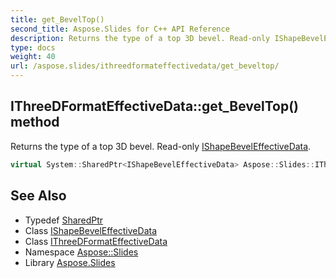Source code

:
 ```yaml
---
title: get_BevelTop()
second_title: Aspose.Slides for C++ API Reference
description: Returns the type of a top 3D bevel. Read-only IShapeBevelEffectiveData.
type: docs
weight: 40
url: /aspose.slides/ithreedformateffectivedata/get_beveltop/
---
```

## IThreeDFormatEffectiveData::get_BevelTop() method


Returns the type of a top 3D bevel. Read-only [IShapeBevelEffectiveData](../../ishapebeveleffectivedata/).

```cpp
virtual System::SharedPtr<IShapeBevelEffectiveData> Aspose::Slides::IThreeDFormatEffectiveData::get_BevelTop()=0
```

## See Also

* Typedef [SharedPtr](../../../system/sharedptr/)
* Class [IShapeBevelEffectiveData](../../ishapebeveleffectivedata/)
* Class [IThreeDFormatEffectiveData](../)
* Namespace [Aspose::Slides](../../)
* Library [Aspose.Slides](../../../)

■ ■ ■

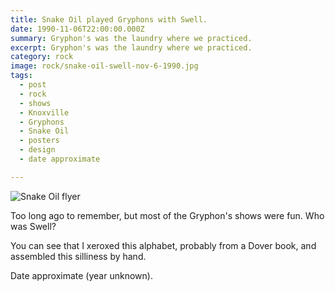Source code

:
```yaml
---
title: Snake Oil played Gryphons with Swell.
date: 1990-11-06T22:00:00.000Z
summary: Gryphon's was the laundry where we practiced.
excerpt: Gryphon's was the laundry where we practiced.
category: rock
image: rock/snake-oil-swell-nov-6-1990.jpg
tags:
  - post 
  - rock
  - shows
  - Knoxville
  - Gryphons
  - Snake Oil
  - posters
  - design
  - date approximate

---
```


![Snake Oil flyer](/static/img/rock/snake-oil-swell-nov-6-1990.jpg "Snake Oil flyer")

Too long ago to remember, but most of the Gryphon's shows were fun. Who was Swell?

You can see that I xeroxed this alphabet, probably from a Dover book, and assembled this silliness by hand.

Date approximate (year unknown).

■ ■ ■

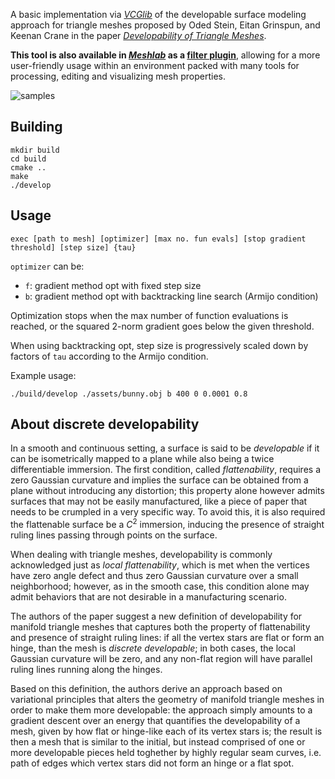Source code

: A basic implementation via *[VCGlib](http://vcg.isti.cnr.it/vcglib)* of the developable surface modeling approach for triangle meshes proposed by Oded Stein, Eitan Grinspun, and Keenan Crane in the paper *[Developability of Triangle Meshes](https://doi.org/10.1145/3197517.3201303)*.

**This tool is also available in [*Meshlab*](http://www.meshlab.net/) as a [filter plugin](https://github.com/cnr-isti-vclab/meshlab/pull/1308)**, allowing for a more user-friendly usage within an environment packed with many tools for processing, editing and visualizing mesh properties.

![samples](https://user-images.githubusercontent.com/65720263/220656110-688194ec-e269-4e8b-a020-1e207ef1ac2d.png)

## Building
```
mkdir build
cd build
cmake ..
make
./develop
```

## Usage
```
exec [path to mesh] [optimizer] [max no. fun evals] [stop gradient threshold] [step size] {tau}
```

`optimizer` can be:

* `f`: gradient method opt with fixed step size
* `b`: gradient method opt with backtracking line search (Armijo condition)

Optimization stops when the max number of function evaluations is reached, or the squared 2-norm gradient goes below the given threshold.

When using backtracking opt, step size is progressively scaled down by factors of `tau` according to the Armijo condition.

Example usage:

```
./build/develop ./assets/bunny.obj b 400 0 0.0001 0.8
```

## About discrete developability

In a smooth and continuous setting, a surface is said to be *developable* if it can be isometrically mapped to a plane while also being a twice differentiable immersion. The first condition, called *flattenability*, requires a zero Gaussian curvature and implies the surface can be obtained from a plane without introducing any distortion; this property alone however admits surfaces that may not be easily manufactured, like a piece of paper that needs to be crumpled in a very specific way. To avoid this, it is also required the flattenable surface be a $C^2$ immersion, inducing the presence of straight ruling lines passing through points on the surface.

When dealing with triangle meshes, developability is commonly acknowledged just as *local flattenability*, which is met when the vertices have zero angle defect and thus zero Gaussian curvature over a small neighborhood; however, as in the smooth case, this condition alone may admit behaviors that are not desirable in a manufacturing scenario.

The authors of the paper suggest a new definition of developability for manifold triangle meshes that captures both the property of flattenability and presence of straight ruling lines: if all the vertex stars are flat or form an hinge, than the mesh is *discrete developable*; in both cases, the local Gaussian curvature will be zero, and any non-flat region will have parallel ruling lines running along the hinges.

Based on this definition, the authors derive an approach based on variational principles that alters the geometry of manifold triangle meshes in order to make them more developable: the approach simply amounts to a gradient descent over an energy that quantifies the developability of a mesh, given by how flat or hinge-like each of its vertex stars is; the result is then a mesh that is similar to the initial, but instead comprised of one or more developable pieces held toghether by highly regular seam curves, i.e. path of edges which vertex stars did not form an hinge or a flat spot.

■ ■ ■

In the entries above, find the line holding "Optimization stops when" and the line holding "When dealing with"; print both of them and every line between, exactly, and nothing else.

- **RESPONSE TO THIS TASK**:
Optimization stops when the max number of function evaluations is reached, or the squared 2-norm gradient goes below the given threshold.

When using backtracking opt, step size is progressively scaled down by factors of `tau` according to the Armijo condition.

Example usage:

```
./build/develop ./assets/bunny.obj b 400 0 0.0001 0.8
```

## About discrete developability

In a smooth and continuous setting, a surface is said to be *developable* if it can be isometrically mapped to a plane while also being a twice differentiable immersion. The first condition, called *flattenability*, requires a zero Gaussian curvature and implies the surface can be obtained from a plane without introducing any distortion; this property alone however admits surfaces that may not be easily manufactured, like a piece of paper that needs to be crumpled in a very specific way. To avoid this, it is also required the flattenable surface be a $C^2$ immersion, inducing the presence of straight ruling lines passing through points on the surface.

When dealing with triangle meshes, developability is commonly acknowledged just as *local flattenability*, which is met when the vertices have zero angle defect and thus zero Gaussian curvature over a small neighborhood; however, as in the smooth case, this condition alone may admit behaviors that are not desirable in a manufacturing scenario.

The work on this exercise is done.